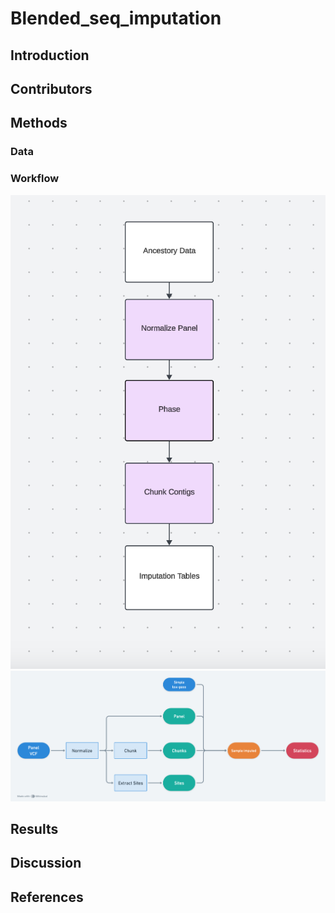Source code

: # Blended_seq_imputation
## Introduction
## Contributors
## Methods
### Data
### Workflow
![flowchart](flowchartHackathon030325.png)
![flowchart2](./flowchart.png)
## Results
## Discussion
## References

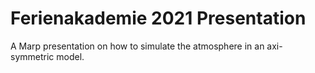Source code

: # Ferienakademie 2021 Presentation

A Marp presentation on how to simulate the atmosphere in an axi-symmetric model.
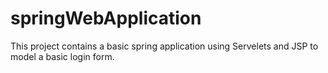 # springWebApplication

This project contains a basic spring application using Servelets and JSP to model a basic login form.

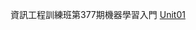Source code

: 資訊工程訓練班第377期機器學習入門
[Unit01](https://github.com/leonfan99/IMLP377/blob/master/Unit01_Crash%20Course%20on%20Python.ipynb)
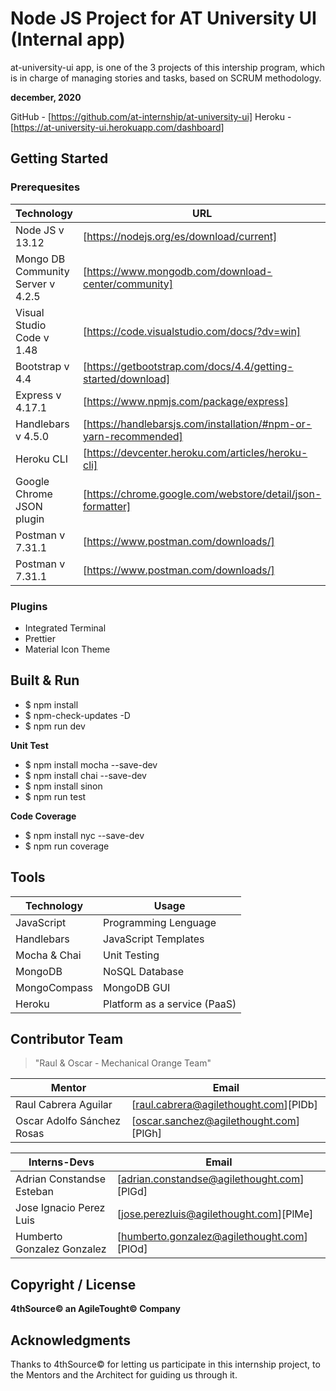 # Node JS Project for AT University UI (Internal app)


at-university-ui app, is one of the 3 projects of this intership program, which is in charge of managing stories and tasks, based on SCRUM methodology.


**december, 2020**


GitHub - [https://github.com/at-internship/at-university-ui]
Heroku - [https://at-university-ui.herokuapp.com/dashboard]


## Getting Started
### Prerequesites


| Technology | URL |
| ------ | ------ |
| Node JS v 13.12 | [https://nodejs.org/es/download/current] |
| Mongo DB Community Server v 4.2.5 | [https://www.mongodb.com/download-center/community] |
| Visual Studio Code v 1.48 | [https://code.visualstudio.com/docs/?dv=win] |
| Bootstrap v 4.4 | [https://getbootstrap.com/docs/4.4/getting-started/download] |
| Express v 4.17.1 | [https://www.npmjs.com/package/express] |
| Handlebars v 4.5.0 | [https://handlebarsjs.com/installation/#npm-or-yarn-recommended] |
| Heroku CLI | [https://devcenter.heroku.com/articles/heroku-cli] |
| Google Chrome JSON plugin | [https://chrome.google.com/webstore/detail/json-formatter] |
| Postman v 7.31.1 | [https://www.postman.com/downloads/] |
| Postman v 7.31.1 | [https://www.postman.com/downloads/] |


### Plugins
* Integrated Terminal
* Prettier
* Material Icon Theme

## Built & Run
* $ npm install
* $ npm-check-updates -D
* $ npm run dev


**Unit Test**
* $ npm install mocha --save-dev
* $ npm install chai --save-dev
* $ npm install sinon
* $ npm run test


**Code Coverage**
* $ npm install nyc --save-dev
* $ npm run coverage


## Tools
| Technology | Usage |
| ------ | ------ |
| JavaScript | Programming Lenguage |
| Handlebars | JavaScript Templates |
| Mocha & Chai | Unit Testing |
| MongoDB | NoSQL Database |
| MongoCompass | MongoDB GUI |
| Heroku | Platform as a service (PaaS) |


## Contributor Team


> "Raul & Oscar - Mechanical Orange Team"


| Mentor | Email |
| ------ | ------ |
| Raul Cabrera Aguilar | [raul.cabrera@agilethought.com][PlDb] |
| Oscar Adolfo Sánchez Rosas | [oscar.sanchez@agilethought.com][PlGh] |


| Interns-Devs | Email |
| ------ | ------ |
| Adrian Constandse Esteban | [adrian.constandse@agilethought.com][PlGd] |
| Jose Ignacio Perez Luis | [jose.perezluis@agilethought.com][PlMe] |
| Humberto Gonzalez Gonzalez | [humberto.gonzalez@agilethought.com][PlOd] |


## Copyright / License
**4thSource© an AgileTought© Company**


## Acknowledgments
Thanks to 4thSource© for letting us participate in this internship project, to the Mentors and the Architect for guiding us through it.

* DIRECTIONS FOR THIS TASK *
Pull every line containing the word "save" out of the listing.

* SOLUTION *
* $ npm install mocha --save-dev
* $ npm install chai --save-dev
* $ npm install nyc --save-dev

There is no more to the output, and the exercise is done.